ガン闘病から復帰した歌手の桑田佳祐が3月19日放送のラジオ番組で、敬愛する先輩ミュージシャン吉田拓郎との感動エピソードを語った。
3月19日のラジオ「桑田佳祐のやさしい夜遊び」は前日18日の収録と断りながら、桑田佳祐ならではの選曲で進行された。
実はこの放送に先立って『ネタ掲示板』でリスナーから『ビートルズを聴こう』としてリクエストを集めていたのだ。しかし、震災後からその内容が「桑田佳祐の歌を聞きたい」というものが多く、どういうものになるかと期待された。
しかし、フタを開けるとまったく予想を裏切り桑田佳祐テイストの選曲となったのだ。それはナット・キング・コールやビーチ・ボーイズ、カーペンターズ、バート・バカラック、そしてフーテンの寅さん、都はるみにザ・ピーナッツ。1曲だけビートルズの「We Can Work It Out (恋を抱きしめよう)」が「一番おとどけしたい」として紹介された。
そんな中で桑田佳祐の貴重なエピソードが紹介された。彼はフォークソングのプリンスといわれた吉田拓郎に多大な影響を受けており、サザンオールスターズの楽曲にも「吉田拓郎の唄」があるほどだ。
25年ほど前のことだ。吉田拓郎宅へ招かれた桑田佳祐は、あろうことか貴重な『ビートルズのピクチャーレコード』を無断で持ち帰ったのだ。桑田は「それはいけません! 例え私と拓郎さんのことといえども」としながらその事実を明かした。だが、後悔した彼はエレキギターの名品フェンダーテレキャスターの『ジョージハリスンモデル』とともに、そのピクチャーレコードを吉田拓郎に返して過去の罪を詫びた。

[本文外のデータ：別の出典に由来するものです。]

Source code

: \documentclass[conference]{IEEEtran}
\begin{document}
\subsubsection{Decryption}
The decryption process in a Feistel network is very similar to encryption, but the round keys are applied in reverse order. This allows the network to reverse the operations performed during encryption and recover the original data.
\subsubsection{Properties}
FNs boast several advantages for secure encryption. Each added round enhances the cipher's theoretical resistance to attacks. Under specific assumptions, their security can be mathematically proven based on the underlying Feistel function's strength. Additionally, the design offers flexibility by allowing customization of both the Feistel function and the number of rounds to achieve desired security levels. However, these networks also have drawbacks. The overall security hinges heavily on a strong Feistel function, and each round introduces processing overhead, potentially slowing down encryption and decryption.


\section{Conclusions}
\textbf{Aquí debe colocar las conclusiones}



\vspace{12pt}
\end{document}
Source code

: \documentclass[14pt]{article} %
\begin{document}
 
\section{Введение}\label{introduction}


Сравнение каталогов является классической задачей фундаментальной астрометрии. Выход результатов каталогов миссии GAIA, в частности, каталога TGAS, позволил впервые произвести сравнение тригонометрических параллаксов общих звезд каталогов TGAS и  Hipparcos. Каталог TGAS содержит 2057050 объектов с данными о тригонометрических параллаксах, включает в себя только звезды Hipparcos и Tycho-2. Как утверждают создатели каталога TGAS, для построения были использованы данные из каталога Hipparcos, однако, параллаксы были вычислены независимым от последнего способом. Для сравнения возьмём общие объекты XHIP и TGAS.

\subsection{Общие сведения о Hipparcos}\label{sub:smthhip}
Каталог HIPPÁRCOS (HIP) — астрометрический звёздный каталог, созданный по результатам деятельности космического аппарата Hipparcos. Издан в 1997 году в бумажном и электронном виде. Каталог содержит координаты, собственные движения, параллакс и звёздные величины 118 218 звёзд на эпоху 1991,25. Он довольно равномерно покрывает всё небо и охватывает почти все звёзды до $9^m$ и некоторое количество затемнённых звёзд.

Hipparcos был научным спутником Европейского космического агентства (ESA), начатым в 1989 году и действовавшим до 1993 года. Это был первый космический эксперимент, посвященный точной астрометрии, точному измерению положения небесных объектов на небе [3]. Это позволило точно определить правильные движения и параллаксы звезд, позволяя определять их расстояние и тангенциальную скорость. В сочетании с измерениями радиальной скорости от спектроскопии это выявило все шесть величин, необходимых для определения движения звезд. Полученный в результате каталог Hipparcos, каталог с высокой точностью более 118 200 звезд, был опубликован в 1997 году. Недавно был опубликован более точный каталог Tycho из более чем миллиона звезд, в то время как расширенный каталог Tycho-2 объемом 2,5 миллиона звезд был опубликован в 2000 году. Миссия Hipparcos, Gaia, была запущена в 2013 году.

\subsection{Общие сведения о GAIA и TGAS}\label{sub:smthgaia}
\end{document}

吉田拓郎はそのギターをCDのジャケット写真にも使ってくれたという。しかしレコードについては「君とのいい思い出にしよう」と送り返してきたというのだ。この日紹介された楽曲の1曲は吉田拓郎の「今日までそして明日から」だった。
日本のフォーク時代を代表する吉田拓郎と現在のロック、J-POP界を代表する桑田佳祐のつながりに音楽の歴史を感じたエピソードだった。

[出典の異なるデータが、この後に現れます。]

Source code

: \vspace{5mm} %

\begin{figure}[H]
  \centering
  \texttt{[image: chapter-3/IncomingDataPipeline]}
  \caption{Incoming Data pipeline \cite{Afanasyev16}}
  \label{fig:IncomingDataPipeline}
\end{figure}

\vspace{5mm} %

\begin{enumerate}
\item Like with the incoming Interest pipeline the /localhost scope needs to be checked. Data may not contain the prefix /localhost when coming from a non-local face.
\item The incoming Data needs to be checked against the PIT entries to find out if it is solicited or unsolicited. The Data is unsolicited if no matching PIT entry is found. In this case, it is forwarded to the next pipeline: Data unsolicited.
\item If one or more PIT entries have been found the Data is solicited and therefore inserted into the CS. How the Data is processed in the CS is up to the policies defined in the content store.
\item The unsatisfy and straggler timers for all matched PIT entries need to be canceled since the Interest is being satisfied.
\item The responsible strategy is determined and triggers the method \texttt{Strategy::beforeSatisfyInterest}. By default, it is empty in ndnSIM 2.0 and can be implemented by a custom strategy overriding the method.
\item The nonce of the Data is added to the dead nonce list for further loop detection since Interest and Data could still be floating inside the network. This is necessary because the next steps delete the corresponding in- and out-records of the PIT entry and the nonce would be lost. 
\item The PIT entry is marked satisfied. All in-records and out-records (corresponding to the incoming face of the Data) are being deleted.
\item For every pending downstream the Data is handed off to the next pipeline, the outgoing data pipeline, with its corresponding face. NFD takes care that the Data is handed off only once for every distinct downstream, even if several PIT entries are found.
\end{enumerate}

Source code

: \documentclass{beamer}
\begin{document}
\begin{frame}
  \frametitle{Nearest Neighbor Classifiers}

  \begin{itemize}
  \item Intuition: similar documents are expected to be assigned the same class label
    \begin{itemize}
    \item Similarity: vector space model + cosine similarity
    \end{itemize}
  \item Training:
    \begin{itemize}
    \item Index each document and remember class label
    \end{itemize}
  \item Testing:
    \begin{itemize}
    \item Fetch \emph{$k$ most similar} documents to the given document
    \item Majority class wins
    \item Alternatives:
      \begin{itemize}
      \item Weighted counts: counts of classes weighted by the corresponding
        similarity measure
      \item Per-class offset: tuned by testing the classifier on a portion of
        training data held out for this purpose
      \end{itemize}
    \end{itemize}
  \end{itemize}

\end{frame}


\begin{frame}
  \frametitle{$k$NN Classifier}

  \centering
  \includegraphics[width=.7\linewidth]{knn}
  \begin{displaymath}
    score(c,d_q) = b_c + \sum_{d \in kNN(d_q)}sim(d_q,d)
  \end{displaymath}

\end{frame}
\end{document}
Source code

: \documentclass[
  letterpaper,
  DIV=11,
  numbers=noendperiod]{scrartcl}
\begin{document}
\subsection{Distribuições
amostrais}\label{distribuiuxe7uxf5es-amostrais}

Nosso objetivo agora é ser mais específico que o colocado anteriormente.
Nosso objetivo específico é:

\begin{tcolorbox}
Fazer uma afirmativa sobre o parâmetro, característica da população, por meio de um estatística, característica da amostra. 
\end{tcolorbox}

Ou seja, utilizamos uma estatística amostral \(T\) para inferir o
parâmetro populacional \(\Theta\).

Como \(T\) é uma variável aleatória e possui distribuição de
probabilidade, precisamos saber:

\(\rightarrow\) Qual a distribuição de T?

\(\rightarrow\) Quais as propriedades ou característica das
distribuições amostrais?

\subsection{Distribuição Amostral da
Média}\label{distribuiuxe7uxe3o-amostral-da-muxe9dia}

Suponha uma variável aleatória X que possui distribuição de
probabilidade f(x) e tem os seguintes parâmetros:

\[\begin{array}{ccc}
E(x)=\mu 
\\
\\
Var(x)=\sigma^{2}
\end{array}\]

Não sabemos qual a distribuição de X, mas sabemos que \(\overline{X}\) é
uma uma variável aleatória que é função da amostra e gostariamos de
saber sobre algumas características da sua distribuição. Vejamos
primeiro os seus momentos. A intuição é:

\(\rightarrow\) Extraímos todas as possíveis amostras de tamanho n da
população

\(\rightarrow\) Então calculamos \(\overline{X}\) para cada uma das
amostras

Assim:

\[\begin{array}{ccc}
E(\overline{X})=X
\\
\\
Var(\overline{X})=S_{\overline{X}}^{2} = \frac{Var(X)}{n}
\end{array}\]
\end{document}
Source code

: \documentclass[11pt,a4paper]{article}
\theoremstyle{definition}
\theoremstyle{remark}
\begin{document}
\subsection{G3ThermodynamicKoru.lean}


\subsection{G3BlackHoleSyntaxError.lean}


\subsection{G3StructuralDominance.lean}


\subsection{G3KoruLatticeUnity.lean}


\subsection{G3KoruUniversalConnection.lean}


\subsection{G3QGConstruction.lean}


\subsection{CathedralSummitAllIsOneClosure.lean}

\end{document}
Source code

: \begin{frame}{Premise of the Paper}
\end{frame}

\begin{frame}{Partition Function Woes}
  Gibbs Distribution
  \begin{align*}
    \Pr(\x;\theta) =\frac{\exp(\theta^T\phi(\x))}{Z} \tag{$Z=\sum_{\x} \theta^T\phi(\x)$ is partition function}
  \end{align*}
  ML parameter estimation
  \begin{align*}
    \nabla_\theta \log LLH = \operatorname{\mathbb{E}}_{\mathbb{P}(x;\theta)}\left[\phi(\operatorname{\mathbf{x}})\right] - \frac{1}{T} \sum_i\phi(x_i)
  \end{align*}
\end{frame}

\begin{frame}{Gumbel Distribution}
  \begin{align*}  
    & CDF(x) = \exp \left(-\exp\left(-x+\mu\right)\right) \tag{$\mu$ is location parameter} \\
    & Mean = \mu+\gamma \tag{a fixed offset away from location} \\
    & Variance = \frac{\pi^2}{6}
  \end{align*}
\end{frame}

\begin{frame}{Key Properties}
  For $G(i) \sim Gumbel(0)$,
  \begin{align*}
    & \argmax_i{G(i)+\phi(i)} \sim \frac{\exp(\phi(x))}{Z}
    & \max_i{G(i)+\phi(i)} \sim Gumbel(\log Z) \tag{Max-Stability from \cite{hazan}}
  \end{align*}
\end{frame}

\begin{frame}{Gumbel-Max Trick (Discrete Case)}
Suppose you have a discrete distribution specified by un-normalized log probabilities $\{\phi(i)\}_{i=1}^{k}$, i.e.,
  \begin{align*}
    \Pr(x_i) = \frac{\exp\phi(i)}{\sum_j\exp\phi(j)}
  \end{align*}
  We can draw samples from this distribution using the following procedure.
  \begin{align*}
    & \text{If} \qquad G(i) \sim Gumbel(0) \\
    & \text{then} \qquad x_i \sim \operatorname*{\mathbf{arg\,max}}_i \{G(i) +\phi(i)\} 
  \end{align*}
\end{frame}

この日、桑田佳祐はサザンオールスターズの『希望の轍』をギター弾き語りで披露すると、最後に「日本の国民のみなさんは素敵で優しい人たちだと思う。この国に生まれて良かったなと思います」と今この時こそみんなの力を信じると伝えた。
おあずけ状態の「ビートルズリクエスト特集」は次回に向けてまたリクエストを募集したが、今の状態ではやはり桑田佳祐の楽曲にリクエストが寄せられそうだ。果たしてどう対応するのだろうか?